Catherine Bertola's recent projects include a prestigious commission for the V&A Museum, Everything and Nothing. For Tattershall, she has been inspired by the textiles that would have originally adorned the walls of the castle. She is creating a site-specific new work that incorporates images of spinning and weaving from folk and fairy tales. A series of visually stunning 'golden cobwebs made by Bertola and hung in the castle, will tease out the castle's rich history, and illustrate the passing of time.
Geraldine Pilgrim specialises in installations for unusual buildings, and created a highly successful work for English Heritage's Belsay Hall in 2007. At Tattershall, she has been inspired by the medieval imagery associated with towers, including the enduring legend of the 'damsel in distress', trapped in a turret. Pilgrim is creating a highly charged work that will use packing cases and crates to reveal the castle's myths, exploring and exposing the real and imagined histories of the castle that have been packed away over hundreds of years.
KMA have proved themselves expert at dramatically transforming iconic spaces, notably their pedestrian Swan Lake in London's Trafalgar Square in 2007. At Tattershall, they will use film and audio to bring the dark and vaulted castle cellars alive. The artists' updated and anarchic version of a 'tour guide' will weave fact and fiction, in a narrative that will gradually unfold to visitors as they walk through the atmospheric spaces of the old cellars. The guide tells the story of Lord Ralph Cromwell, who built the castle, and Lord Curzon, who saved it.
Sarah Price will create a secret wild garden in the castle grounds. Price, trained as an artist but is also a very successful garden designer. She is a Chelsea Flower Show Silver medalist and will be designer of the botanical garden for the 2012 Olympic Park. Over the centuries, the castle fell into disrepair and ruin but was rescued and restored in 1912. Prices Tattershall garden is inspired by the period when the castle was abandoned and overgrown.

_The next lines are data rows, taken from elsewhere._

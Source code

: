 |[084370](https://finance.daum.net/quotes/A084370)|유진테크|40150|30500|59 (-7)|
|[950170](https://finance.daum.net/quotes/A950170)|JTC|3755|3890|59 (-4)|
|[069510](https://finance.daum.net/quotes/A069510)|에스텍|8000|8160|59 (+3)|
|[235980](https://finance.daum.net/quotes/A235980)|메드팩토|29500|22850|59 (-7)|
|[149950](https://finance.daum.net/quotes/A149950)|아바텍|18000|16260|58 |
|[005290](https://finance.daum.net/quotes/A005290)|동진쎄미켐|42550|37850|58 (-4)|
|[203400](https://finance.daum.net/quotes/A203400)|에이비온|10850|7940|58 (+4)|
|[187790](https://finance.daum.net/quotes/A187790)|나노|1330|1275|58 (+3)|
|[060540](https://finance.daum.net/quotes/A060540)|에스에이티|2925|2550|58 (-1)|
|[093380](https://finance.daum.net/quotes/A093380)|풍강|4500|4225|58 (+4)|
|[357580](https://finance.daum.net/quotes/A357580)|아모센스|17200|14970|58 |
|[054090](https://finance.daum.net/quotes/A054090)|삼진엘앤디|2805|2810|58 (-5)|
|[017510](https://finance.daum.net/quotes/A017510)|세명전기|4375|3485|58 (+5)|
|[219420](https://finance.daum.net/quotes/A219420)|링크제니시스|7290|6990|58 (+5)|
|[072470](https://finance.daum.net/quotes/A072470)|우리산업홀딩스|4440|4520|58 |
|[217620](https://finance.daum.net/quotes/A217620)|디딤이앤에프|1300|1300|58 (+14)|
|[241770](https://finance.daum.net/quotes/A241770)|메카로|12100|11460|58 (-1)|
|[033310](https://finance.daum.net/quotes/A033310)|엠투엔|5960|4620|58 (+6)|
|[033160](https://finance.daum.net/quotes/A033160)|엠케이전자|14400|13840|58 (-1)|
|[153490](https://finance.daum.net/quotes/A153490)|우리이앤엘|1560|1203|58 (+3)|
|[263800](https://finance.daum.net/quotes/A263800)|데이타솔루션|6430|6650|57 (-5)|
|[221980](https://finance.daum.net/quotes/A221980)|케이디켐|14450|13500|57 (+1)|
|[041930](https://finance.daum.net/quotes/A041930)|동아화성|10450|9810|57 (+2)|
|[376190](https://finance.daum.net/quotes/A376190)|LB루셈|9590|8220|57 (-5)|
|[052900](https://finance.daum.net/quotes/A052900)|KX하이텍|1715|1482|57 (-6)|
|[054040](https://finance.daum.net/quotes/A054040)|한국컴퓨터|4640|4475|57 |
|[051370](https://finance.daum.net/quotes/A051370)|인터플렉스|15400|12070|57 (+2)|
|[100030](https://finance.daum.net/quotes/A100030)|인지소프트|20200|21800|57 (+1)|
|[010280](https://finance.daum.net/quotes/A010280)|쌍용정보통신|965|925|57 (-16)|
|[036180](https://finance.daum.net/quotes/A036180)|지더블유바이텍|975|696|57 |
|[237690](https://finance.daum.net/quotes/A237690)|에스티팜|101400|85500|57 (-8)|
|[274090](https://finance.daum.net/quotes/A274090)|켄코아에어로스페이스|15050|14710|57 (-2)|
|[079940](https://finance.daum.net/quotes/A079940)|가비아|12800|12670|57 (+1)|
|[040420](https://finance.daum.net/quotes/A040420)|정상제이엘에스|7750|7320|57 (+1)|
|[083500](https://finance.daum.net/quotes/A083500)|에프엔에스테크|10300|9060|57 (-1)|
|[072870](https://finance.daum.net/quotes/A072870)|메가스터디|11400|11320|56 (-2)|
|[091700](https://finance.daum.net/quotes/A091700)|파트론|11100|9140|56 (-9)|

Rebecca Speight, Director for the National Trust East Midlands says: This is Tattershall Castle as visitors have never seen it before and the perfect opportunity to enjoy the best of contemporary art in an iconic heritage building. We are thrilled that the stories of the people and architecture of such a dramatic medieval building can inspire really innovative and exciting contemporary art.